»¡Escuchad! ¿queréis saber dónde está literariamente? Algunas veces espigamos fuera de los jardines académicos, bien puedo contaros esta historia:
»Conozco a una señora joven que está al día, ya lo creo, muy al día, y que es muy golosa de las producciones intelectuales, por más que es mundana, y aunque virtuosa, adora la literatura que no lo es. Y no sólo la adora sino que la defiende, la propaga, la proclama eminentemente buena y útil, y esto con un entusiasmo, con una pasión, peor aún, con un gusto que ha concluido por inspirarme ciertos temores por ella y aun hasta dudas sobre ella... ¡si tengo razón, juzgadlo!
»Un día—el de su santo—voy a saludarla y la encuentro sola, leyendo. Apenas me ve, oculta el libro con presteza y emprende una conversación rápida, con la evidente intención de desviarme. Visiblemente emocionada y hasta confusa, la mirada baja, distraída, preocupada; acababa de ser sorprendida en una lectura que la turbaba notablemente; era claro. ¿Qué podía leer que la inmutara a tal extremo después de todo lo que había leído, y que no quería confesar después de todo lo que había confesado? Mis dudas se convirtieron en sospechas. En ese momento, el sirviente anunció la visita de una señora, y como nuestra amiga se levantara a recibirla, pude ver el libro sospechado; leí el título... ¡Ah! señor, ¿sabéis lo que leía esta honesta mujer, lo que leía así, a escondidas y con el rubor en la frente?... era El Abate Constantín.

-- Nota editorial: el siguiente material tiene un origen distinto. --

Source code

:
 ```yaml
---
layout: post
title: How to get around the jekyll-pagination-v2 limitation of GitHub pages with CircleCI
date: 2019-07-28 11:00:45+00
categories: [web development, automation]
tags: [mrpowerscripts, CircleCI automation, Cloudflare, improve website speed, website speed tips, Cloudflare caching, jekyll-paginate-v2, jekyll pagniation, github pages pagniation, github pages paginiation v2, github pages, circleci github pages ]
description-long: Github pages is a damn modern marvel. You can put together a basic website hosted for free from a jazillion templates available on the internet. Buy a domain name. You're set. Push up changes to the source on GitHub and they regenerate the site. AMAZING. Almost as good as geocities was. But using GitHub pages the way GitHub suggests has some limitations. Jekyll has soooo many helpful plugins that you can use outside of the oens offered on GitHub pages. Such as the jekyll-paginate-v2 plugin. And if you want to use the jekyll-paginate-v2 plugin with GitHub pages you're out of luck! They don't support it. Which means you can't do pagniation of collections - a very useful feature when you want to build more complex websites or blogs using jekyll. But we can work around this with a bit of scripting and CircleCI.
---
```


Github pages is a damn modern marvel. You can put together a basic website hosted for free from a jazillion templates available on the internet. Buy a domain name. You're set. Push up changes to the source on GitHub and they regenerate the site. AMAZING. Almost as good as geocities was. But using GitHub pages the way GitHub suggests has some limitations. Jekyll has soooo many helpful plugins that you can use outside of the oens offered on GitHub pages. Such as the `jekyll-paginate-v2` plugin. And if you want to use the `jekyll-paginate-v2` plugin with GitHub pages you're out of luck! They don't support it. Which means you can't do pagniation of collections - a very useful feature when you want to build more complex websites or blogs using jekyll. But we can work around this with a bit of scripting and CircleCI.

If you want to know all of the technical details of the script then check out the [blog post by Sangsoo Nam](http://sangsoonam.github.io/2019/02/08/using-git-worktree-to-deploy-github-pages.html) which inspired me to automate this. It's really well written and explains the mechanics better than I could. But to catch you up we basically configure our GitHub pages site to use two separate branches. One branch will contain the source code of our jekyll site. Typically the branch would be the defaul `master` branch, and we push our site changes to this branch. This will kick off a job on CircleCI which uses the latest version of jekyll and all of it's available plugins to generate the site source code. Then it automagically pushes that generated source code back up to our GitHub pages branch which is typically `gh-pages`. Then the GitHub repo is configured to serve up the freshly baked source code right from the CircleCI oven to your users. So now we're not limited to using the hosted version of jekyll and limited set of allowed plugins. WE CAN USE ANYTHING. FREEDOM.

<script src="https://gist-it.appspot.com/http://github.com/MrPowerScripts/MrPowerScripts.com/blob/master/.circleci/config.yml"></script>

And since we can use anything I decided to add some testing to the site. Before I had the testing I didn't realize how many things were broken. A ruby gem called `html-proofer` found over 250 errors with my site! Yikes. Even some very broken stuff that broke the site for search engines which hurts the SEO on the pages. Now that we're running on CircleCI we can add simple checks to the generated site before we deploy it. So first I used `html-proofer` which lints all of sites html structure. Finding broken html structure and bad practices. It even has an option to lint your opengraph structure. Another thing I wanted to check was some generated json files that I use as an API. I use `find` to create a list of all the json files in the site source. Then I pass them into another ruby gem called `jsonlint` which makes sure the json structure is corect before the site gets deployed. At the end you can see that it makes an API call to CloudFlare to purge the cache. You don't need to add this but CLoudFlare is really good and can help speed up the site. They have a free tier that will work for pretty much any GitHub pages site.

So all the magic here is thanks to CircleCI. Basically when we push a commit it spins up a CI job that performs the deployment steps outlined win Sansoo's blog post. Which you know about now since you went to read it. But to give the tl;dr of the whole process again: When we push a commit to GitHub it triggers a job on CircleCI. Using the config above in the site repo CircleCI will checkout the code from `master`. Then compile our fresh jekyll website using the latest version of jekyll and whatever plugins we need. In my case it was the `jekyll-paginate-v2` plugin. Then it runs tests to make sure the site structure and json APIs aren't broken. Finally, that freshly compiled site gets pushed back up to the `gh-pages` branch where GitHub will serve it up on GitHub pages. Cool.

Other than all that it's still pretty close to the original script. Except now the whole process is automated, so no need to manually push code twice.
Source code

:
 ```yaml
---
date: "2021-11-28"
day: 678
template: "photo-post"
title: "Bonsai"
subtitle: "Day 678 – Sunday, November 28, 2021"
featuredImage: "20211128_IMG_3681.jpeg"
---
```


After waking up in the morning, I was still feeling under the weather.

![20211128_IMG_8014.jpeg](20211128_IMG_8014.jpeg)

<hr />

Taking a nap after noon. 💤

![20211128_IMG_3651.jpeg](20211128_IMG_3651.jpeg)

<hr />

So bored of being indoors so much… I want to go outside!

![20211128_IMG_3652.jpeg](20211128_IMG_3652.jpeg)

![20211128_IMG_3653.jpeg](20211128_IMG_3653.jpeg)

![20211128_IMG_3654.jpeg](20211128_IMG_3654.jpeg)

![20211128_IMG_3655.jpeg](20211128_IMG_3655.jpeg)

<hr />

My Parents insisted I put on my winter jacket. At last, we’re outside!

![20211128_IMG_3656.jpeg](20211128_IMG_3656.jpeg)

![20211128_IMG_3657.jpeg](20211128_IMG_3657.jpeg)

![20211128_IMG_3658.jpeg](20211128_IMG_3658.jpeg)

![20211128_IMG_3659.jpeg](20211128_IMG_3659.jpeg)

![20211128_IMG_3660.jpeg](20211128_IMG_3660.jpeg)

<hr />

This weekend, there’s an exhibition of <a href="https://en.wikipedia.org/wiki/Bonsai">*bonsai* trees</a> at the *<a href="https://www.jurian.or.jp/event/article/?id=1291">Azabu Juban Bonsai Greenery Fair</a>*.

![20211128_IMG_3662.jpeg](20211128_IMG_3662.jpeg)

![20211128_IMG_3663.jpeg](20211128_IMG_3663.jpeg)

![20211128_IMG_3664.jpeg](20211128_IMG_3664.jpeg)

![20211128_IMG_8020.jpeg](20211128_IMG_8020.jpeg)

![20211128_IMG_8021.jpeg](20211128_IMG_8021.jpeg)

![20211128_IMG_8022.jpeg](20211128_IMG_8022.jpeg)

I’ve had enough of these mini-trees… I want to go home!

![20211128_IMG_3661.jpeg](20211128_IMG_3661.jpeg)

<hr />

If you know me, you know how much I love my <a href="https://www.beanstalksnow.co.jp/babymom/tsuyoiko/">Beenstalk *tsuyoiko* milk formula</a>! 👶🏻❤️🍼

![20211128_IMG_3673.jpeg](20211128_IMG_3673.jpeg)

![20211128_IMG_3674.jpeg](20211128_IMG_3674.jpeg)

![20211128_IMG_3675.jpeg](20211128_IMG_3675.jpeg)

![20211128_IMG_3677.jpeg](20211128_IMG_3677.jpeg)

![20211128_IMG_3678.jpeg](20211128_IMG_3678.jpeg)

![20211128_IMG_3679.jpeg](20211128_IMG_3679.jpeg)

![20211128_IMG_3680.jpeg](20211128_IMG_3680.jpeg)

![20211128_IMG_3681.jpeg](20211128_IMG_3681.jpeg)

»¡Ahí está la virtud! Porque en cuanto a virtuoso, lo es vuestro romance, lo es absolutamente, con cinismo. Es la única crítica que se le ha hecho. Allí, no podrían satirizar el encanto, el talento, el éxito. ¡Pero demasiadas ovejitas, no bastantes lobos! ¡demasiada honestidad! ¡demasiadas virtudes! ¡muchas flores, señor! Esa buena americana que tiene un buen marido y una buena hermana enamorada de un buen oficial, sobrino de un buen cura, toda esta buena novela que de buenas en buenas acciones, concluye por un buen matrimonio... ¡no está en la verdad ni en la naturaleza! He ahí lo que se le reprocha y es precisamente lo que nos encanta, a mí y a vuestros millares de lectores; he ahí lo que nos acomoda, nos alivia, nos templa y, sobre todo, nos cambia. Cuando se vive en una atmósfera irrespirable y malsana y se nos alcanza un frasco de esencias, no nos quejamos si sentimos demasiado bien, se le respira y se renace. El público que se asfixiaba os debe esta fresca ráfaga de aire puro y vos veis cómo os lo ha agradecido.»
El Abate Constantín gozó desde su aparición de una boga inmensa, hoy va por la 174ª edición. En el mismo año que apareció, se publicó en la Biblioteca Popular de Buenos Aires, dirigida por el Dr. Miguel Navarro Viola, la traducción que ahora reproducimos.
En 1887 esta novela fue arreglada para el teatro por el mismo autor.
EL ABATE CONSTANTIN
I
Con paso firme y ligero aún, caminaba un anciano sacerdote por la vía cubierta de polvo, bajo los rayos del sol de mediodía. Más de treinta años habían transcurrido desde que el abate Constantín era cura de la pequeña aldea que dormía, allá en la llanura, a orillas de un débil curso de agua llamado el Lizotte.